This is the mail archive of the
libc-alpha@sourceware.org
mailing list for the glibc project.
[PATCH] malloc: use bitmap to conserve hot bins
- From: Joern Engel <joern at purestorage dot com>
- To: "GNU C. Library" <libc-alpha at sourceware dot org>
- Cc: Siddhesh Poyarekar <siddhesh dot poyarekar at gmail dot com>, Joern Engel <joern at purestorage dot org>
- Date: Mon, 25 Jan 2016 16:25:09 -0800
- Subject: [PATCH] malloc: use bitmap to conserve hot bins
- Authentication-results: sourceware.org; auth=none
- References: <1453767942-19369-1-git-send-email-joern at purestorage dot com>
From: Joern Engel <joern@purestorage.org>
Tcache_gc needs some heuristic to decide what memory will remain useful
in the future and what memory can be returned to the allocator.
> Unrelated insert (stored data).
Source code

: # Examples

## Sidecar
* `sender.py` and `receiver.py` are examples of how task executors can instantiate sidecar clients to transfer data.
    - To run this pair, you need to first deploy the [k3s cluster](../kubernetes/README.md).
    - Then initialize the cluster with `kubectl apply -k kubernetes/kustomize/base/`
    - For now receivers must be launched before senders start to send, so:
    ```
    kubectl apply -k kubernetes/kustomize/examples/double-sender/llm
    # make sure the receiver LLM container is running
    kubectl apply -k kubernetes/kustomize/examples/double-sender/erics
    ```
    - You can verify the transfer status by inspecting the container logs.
This
uses the same heuristic as lru - bins that have been used in the recent
past are preserved entirely, bins that haven't been used are emptied.
JIRA: PURE-27597
---
tpc/malloc2.13/tcache.h | 88 +++++++++++++++++++++++++++++++++++++++----------
1 file changed, 71 insertions(+), 17 deletions(-)
diff --git a/tpc/malloc2.13/tcache.h b/tpc/malloc2.13/tcache.h
index 7cf6b316456f..1829cd4ebb9a 100644
--- a/tpc/malloc2.13/tcache.h
+++ b/tpc/malloc2.13/tcache.h
@@ -24,9 +24,12 @@ static inline int fls(int x)
* arena. On free we keep the freed object in hope of reusing it in
* future allocations.
*/
-#define CACHE_SIZE (1 << 16)
-#define MAX_CACHED_SIZE (CACHE_SIZE >> 3)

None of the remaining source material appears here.